Activity → Copies of all lines containing the string "modulo" are needed from the data below.
START Source material
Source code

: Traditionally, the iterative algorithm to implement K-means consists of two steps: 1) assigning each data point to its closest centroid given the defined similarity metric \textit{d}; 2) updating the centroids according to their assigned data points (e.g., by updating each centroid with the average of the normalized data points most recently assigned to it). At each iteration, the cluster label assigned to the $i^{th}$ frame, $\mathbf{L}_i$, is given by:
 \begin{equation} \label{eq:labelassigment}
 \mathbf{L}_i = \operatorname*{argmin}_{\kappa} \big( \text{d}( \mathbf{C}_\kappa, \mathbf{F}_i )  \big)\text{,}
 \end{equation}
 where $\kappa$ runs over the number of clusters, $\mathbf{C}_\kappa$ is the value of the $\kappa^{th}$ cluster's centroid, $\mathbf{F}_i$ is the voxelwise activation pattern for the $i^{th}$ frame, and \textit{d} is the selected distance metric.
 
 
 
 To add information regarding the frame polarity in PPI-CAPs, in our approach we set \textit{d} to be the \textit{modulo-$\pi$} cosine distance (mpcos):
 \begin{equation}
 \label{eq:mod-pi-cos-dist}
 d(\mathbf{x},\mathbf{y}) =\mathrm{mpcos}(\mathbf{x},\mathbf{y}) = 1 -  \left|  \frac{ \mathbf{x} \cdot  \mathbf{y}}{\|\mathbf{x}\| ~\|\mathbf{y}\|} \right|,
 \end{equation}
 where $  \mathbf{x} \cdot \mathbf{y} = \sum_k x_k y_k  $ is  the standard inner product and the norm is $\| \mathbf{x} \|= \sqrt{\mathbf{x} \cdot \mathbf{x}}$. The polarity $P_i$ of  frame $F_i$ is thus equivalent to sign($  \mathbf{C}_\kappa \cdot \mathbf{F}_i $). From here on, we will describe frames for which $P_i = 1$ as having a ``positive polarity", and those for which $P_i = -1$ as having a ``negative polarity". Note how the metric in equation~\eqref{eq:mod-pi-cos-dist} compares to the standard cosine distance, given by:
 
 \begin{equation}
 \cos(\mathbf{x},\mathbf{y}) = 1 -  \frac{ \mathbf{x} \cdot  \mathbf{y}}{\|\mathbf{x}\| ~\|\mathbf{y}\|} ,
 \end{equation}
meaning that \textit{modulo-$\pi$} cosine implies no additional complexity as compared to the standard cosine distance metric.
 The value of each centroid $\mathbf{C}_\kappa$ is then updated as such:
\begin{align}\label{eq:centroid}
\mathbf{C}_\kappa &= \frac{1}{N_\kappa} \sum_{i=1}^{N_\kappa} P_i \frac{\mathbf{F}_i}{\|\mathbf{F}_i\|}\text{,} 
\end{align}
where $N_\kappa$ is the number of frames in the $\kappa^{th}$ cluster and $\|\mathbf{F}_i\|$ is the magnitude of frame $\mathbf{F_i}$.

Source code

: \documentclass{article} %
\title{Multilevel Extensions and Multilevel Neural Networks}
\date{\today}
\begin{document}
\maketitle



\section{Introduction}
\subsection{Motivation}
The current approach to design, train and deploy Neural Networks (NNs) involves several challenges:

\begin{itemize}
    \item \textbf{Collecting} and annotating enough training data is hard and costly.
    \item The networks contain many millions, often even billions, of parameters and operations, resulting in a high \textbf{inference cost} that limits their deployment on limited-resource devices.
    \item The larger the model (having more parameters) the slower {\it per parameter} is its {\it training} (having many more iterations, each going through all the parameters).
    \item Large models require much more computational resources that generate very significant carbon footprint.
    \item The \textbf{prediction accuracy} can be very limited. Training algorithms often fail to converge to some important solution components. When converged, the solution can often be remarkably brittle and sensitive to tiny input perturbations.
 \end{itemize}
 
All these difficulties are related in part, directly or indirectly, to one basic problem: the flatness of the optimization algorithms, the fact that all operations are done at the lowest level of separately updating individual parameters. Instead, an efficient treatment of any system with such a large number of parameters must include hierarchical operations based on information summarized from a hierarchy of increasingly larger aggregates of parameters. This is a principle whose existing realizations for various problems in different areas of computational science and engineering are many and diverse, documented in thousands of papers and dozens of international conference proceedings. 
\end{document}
END Source material
Solution to the exercise →
 To add information regarding the frame polarity in PPI-CAPs, in our approach we set \textit{d} to be the \textit{modulo-$\pi$} cosine distance (mpcos):
meaning that \textit{modulo-$\pi$} cosine implies no additional complexity as compared to the standard cosine distance metric.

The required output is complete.